- Activity -
Please print every record below exactly as it appears, but leave out the pictures.
-=-=-=-=-
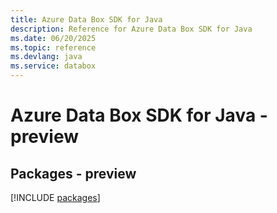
 ```yaml
---
title: Azure Data Box SDK for Java
description: Reference for Azure Data Box SDK for Java
ms.date: 06/20/2025
ms.topic: reference
ms.devlang: java
ms.service: databox
---
```

# Azure Data Box SDK for Java - preview
## Packages - preview
[!INCLUDE [packages](data-box-index.md)]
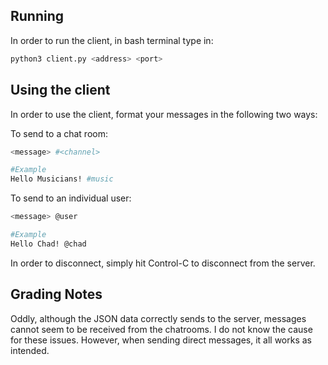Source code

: ## Running
In order to run the client, in bash terminal type in:

```bash
python3 client.py <address> <port>
```

## Using the client
In order to use the client, format your messages in the following two ways:

To send to a chat room:
```bash
<message> #<channel>

#Example
Hello Musicians! #music
```

To send to an individual user:
```bash
<message> @user

#Example
Hello Chad! @chad
```

In order to disconnect, simply hit Control-C to disconnect from the server.

## Grading Notes

Oddly, although the JSON data correctly sends to the server, messages cannot seem to be received from the chatrooms. I do not know the cause for these issues. However, when sending direct messages, it all works as intended.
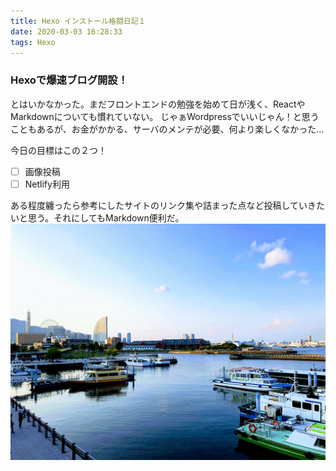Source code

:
 ```yaml
---
title: Hexo インストール格闘日記１
date: 2020-03-03 16:28:33
tags: Hexo
---
```


### Hexoで爆速ブログ開設！
とはいかなかった。まだフロントエンドの勉強を始めて日が浅く、ReactやMarkdownについても慣れていない。
じゃぁWordpressでいいじゃん！と思うこともあるが、お金がかかる、サーバのメンテが必要、何より楽しくなかった…

今日の目標はこの２つ！
- [ ] 画像投稿
- [ ] Netlify利用

ある程度纏ったら参考にしたサイトのリンク集や詰まった点など投稿していきたいと思う。それにしてもMarkdown便利だ。
![みなとみらい](images/2020/03/EFFECTS.png)

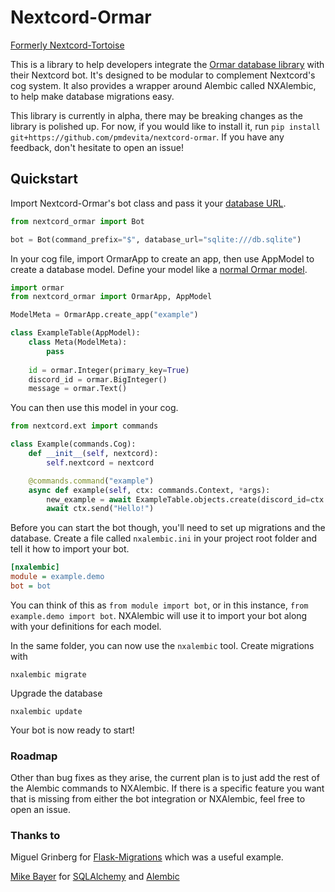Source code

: # Nextcord-Ormar

[Formerly Nextcord-Tortoise](docs/goodbye-tortoise.md)

This is a library to help developers integrate the [Ormar database library](https://github.com/collerek/ormar) 
with their Nextcord bot. It's designed to be modular to complement Nextcord's cog system. 
It also provides a wrapper around Alembic called NXAlembic, to help make 
database migrations easy.

This library is currently in alpha, there may be breaking changes as the library is polished up. For now, if you 
would like to install it, run `pip install git+https://github.com/pmdevita/nextcord-ormar`. If you have any feedback, 
don't hesitate to open an issue!


## Quickstart

Import Nextcord-Ormar's bot class and pass it your [database URL](https://docs.sqlalchemy.org/en/14/core/engines.html#database-urls).

```python
from nextcord_ormar import Bot

bot = Bot(command_prefix="$", database_url="sqlite:///db.sqlite")
```

In your cog file, import OrmarApp to create an app, then use AppModel to create a database model. Define your model 
like a [normal Ormar model](https://collerek.github.io/ormar/models/).

```python
import ormar
from nextcord_ormar import OrmarApp, AppModel

ModelMeta = OrmarApp.create_app("example")

class ExampleTable(AppModel):
    class Meta(ModelMeta):
        pass
    
    id = ormar.Integer(primary_key=True)
    discord_id = ormar.BigInteger()
    message = ormar.Text()
```

You can then use this model in your cog.

```python
from nextcord.ext import commands

class Example(commands.Cog):
    def __init__(self, nextcord):
        self.nextcord = nextcord

    @commands.command("example")
    async def example(self, ctx: commands.Context, *args):
        new_example = await ExampleTable.objects.create(discord_id=ctx.author.id, message=args[0])
        await ctx.send("Hello!")
```

Before you can start the bot though, you'll need to set up migrations and the database. Create a file called 
`nxalembic.ini` in your project root folder and tell it how to import your bot.

```ini
[nxalembic]
module = example.demo
bot = bot
```

You can think of this as `from module import bot`, or in this instance, `from example.demo import bot`. NXAlembic will 
use it to import your bot along with your definitions for each model.

In the same folder, you can now use the `nxalembic` tool. Create migrations with

```shell
nxalembic migrate
```

Upgrade the database

```shell
nxalembic update
```

Your bot is now ready to start!


### Roadmap

Other than bug fixes as they arise, the current plan is to just add the rest of the Alembic commands to NXAlembic. 
If there is a specific feature you want that is missing from either the bot integration or NXAlembic, feel free to 
open an issue.

### Thanks to

Miguel Grinberg for [Flask-Migrations](https://github.com/miguelgrinberg/Flask-Migrate) which was a useful example.

[Mike Bayer](https://github.com/zzzeek) for [SQLAlchemy](https://www.sqlalchemy.org/) and [Alembic](https://github.com/sqlalchemy/alembic/)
-=-=-=-=-
- Output -
 ```yaml
---
title: Azure Data Box SDK for Java
description: Reference for Azure Data Box SDK for Java
ms.date: 06/20/2025
ms.topic: reference
ms.devlang: java
ms.service: databox
---
```

# Azure Data Box SDK for Java - preview
## Packages - preview
[!INCLUDE [packages](data-box-index.md)]
Source code

: ## Running
In order to run the client, in bash terminal type in:

```bash
python3 client.py <address> <port>
```

## Using the client
In order to use the client, format your messages in the following two ways:

To send to a chat room:
```bash
<message> #<channel>

#Example
Hello Musicians! #music
```

To send to an individual user:
```bash
<message> @user

#Example
Hello Chad! @chad
```

In order to disconnect, simply hit Control-C to disconnect from the server.

## Grading Notes

Oddly, although the JSON data correctly sends to the server, messages cannot seem to be received from the chatrooms. I do not know the cause for these issues. However, when sending direct messages, it all works as intended.
Source code

:
 ```yaml
---
title: Hexo インストール格闘日記１
date: 2020-03-03 16:28:33
tags: Hexo
---
```


### Hexoで爆速ブログ開設！
とはいかなかった。まだフロントエンドの勉強を始めて日が浅く、ReactやMarkdownについても慣れていない。
じゃぁWordpressでいいじゃん！と思うこともあるが、お金がかかる、サーバのメンテが必要、何より楽しくなかった…

今日の目標はこの２つ！
- [ ] 画像投稿
- [ ] Netlify利用

ある程度纏ったら参考にしたサイトのリンク集や詰まった点など投稿していきたいと思う。それにしてもMarkdown便利だ。
![みなとみらい](images/2020/03/EFFECTS.png)

Source code

: # Nextcord-Ormar

[Formerly Nextcord-Tortoise](docs/goodbye-tortoise.md)

This is a library to help developers integrate the [Ormar database library](https://github.com/collerek/ormar) 
with their Nextcord bot. It's designed to be modular to complement Nextcord's cog system. 
It also provides a wrapper around Alembic called NXAlembic, to help make 
database migrations easy.

This library is currently in alpha, there may be breaking changes as the library is polished up. For now, if you 
would like to install it, run `pip install git+https://github.com/pmdevita/nextcord-ormar`. If you have any feedback, 
don't hesitate to open an issue!


## Quickstart

Import Nextcord-Ormar's bot class and pass it your [database URL](https://docs.sqlalchemy.org/en/14/core/engines.html#database-urls).

```python
from nextcord_ormar import Bot

bot = Bot(command_prefix="$", database_url="sqlite:///db.sqlite")
```

In your cog file, import OrmarApp to create an app, then use AppModel to create a database model. Define your model 
like a [normal Ormar model](https://collerek.github.io/ormar/models/).

```python
import ormar
from nextcord_ormar import OrmarApp, AppModel

ModelMeta = OrmarApp.create_app("example")

class ExampleTable(AppModel):
    class Meta(ModelMeta):
        pass
    
    id = ormar.Integer(primary_key=True)
    discord_id = ormar.BigInteger()
    message = ormar.Text()
```

You can then use this model in your cog.

```python
from nextcord.ext import commands

class Example(commands.Cog):
    def __init__(self, nextcord):
        self.nextcord = nextcord

    @commands.command("example")
    async def example(self, ctx: commands.Context, *args):
        new_example = await ExampleTable.objects.create(discord_id=ctx.author.id, message=args[0])
        await ctx.send("Hello!")
```

Before you can start the bot though, you'll need to set up migrations and the database. Create a file called 
`nxalembic.ini` in your project root folder and tell it how to import your bot.

```ini
[nxalembic]
module = example.demo
bot = bot
```

You can think of this as `from module import bot`, or in this instance, `from example.demo import bot`. NXAlembic will 
use it to import your bot along with your definitions for each model.

In the same folder, you can now use the `nxalembic` tool. Create migrations with

```shell
nxalembic migrate
```

Upgrade the database

```shell
nxalembic update
```

Your bot is now ready to start!


### Roadmap

Other than bug fixes as they arise, the current plan is to just add the rest of the Alembic commands to NXAlembic. 
If there is a specific feature you want that is missing from either the bot integration or NXAlembic, feel free to 
open an issue.

### Thanks to

Miguel Grinberg for [Flask-Migrations](https://github.com/miguelgrinberg/Flask-Migrate) which was a useful example.

[Mike Bayer](https://github.com/zzzeek) for [SQLAlchemy](https://www.sqlalchemy.org/) and [Alembic](https://github.com/sqlalchemy/alembic/)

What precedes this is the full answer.